• _EXERCISE OBJECTIVE_: The required output is the lines below from the line containing "Python, Pandas, Scipy, Matplotlib, Tableau" to the line containing "- [ ] **Weekly Startup**", inclusive, retyped exactly. No other lines belong in it.

====== INPUT DATA

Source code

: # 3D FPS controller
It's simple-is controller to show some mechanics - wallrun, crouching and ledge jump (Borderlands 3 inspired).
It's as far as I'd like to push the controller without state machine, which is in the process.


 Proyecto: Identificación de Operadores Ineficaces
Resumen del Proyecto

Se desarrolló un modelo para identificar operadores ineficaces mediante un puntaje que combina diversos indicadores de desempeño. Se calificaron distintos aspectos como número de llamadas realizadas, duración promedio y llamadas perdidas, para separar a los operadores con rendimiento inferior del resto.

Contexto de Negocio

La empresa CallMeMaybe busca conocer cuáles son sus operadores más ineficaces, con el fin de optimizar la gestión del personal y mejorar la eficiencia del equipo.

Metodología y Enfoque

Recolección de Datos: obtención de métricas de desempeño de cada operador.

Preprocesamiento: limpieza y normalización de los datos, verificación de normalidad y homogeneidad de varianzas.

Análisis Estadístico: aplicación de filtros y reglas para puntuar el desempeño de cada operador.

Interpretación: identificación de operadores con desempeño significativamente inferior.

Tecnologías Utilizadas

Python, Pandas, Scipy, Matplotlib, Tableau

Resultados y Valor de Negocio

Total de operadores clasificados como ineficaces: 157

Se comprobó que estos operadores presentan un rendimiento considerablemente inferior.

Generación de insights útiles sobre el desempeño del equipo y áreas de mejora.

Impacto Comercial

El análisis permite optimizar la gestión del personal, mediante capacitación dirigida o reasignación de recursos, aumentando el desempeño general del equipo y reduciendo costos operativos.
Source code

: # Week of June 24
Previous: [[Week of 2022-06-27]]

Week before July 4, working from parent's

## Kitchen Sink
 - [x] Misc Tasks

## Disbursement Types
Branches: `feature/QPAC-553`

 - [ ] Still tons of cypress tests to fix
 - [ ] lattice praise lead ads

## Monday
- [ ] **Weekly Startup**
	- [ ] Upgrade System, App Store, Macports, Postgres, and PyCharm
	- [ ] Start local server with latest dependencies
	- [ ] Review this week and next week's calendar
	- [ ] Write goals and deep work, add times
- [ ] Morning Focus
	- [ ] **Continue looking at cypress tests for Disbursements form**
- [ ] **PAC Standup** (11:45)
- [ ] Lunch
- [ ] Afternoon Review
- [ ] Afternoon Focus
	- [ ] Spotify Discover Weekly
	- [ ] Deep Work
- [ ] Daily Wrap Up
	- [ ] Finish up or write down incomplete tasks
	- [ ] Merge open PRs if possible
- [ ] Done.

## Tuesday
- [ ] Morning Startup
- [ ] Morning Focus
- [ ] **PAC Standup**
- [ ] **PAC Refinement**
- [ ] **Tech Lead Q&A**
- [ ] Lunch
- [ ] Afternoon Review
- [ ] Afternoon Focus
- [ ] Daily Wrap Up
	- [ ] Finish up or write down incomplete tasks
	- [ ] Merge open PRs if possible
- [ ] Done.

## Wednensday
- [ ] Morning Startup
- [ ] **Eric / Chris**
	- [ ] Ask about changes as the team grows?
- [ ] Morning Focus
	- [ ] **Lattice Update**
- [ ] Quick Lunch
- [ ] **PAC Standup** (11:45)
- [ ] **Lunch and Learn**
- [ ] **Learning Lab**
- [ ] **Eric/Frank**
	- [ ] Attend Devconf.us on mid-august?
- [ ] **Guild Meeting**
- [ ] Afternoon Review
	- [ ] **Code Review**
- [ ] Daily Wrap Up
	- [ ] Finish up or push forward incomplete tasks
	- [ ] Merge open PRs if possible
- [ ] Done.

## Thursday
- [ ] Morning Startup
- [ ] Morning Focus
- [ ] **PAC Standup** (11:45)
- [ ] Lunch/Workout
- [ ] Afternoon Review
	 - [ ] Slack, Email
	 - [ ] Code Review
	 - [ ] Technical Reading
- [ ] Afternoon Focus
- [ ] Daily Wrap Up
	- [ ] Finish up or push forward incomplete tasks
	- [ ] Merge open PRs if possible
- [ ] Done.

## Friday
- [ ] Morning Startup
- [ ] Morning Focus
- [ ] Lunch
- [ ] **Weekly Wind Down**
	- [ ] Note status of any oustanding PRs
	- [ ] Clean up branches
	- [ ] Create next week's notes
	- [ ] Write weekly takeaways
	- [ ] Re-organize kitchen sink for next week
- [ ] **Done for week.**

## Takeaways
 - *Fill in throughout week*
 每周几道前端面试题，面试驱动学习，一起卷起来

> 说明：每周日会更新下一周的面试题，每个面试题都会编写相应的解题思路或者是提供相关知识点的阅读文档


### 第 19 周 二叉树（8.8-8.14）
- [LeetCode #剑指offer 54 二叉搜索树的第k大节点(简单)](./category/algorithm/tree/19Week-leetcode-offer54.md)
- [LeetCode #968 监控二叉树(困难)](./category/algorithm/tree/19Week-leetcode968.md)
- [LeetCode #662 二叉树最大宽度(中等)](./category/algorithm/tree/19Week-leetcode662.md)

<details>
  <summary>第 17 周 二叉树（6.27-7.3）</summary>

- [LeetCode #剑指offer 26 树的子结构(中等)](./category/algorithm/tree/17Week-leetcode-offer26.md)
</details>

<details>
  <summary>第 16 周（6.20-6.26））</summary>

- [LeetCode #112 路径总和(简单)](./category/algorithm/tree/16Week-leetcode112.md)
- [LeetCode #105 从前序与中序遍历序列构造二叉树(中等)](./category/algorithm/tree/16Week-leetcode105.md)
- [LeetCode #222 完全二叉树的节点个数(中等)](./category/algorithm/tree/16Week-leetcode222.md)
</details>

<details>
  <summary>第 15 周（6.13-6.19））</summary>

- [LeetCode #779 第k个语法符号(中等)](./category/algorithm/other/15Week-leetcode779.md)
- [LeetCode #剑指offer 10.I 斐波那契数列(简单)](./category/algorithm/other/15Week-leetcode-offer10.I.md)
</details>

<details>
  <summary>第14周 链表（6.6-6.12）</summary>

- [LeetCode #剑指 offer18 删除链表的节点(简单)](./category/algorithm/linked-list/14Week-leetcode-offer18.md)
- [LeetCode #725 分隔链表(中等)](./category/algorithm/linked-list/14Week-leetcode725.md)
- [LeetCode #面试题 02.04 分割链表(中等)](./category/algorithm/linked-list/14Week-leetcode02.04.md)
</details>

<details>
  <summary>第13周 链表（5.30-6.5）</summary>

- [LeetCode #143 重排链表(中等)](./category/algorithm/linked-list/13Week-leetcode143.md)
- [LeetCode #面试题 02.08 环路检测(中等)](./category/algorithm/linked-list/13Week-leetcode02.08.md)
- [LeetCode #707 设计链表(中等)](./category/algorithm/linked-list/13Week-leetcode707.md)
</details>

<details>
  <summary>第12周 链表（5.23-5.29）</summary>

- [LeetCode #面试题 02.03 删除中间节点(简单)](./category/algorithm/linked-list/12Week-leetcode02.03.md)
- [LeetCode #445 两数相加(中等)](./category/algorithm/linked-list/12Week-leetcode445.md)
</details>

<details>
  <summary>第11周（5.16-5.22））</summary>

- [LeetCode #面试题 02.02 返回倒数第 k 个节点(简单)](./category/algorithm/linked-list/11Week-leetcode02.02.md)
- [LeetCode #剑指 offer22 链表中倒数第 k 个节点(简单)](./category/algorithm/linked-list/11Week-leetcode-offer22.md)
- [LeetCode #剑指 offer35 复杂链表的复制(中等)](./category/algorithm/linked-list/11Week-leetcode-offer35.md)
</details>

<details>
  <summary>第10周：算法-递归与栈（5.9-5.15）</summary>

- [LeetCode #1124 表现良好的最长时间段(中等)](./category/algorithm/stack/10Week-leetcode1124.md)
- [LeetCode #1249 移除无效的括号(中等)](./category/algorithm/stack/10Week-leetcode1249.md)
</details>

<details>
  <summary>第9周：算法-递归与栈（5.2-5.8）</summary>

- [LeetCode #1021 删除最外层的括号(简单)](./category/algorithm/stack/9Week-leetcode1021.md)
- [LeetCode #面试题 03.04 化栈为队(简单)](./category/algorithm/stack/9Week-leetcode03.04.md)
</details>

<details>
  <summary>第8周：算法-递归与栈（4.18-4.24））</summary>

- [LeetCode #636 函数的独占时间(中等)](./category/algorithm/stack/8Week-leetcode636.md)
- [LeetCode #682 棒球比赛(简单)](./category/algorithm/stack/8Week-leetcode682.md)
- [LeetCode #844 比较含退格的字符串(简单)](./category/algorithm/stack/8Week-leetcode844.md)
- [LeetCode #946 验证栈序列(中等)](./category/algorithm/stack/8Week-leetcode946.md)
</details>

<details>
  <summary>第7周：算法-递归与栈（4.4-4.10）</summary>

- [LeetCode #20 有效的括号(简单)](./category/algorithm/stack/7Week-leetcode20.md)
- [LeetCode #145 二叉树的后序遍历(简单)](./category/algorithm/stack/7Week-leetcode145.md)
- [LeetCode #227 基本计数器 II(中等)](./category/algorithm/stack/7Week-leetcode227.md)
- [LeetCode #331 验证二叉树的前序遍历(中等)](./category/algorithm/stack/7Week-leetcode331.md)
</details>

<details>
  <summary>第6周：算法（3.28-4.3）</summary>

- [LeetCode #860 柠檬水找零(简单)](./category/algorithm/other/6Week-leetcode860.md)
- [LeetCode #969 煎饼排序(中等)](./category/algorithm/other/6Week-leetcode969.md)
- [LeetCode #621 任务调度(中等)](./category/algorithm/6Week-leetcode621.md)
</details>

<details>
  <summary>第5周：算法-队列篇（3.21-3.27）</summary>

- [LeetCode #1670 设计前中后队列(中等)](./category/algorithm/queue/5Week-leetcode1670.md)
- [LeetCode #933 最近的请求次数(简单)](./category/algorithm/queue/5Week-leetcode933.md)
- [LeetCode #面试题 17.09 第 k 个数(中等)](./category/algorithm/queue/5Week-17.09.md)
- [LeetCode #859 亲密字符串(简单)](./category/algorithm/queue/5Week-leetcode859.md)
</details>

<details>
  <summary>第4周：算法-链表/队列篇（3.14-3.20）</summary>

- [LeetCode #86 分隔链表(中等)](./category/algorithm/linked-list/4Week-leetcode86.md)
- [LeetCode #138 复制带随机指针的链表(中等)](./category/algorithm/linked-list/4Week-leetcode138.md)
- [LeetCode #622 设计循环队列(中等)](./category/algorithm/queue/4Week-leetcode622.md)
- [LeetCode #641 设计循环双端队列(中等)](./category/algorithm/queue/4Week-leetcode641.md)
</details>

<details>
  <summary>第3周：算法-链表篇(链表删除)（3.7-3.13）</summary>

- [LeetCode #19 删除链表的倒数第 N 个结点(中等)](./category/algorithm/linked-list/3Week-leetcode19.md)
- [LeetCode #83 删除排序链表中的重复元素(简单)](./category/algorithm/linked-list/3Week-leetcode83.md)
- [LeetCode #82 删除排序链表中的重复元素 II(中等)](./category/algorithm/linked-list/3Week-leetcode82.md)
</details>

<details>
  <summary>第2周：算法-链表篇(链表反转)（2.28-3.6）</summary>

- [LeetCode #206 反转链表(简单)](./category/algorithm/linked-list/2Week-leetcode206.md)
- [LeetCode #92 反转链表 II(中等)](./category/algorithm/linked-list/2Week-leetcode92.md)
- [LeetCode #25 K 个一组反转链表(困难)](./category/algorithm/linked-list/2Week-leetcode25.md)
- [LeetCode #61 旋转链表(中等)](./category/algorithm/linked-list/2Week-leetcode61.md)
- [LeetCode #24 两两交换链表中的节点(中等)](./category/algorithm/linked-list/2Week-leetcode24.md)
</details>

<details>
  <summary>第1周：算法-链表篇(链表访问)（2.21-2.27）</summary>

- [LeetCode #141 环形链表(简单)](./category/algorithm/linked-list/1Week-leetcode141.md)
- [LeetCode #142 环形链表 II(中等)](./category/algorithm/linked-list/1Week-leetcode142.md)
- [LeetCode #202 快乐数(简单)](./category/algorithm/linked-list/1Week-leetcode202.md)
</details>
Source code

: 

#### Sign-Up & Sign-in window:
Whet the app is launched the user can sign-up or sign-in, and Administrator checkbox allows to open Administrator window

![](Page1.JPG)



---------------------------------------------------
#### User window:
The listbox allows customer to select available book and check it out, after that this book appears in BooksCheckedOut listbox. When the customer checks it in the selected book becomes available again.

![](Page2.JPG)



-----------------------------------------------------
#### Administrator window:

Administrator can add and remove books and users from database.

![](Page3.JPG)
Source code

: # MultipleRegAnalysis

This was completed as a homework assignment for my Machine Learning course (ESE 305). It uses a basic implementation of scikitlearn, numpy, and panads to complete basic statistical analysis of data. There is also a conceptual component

============

• _WRITTEN RESPONSE_:
Python, Pandas, Scipy, Matplotlib, Tableau

Resultados y Valor de Negocio

Total de operadores clasificados como ineficaces: 157

Se comprobó que estos operadores presentan un rendimiento considerablemente inferior.

Generación de insights útiles sobre el desempeño del equipo y áreas de mejora.

Impacto Comercial

El análisis permite optimizar la gestión del personal, mediante capacitación dirigida o reasignación de recursos, aumentando el desempeño general del equipo y reduciendo costos operativos.
Source code

: # Week of June 24
Previous: [[Week of 2022-06-27]]

Week before July 4, working from parent's

## Kitchen Sink
 - [x] Misc Tasks

## Disbursement Types
Branches: `feature/QPAC-553`

 - [ ] Still tons of cypress tests to fix
 - [ ] lattice praise lead ads

## Monday
- [ ] **Weekly Startup**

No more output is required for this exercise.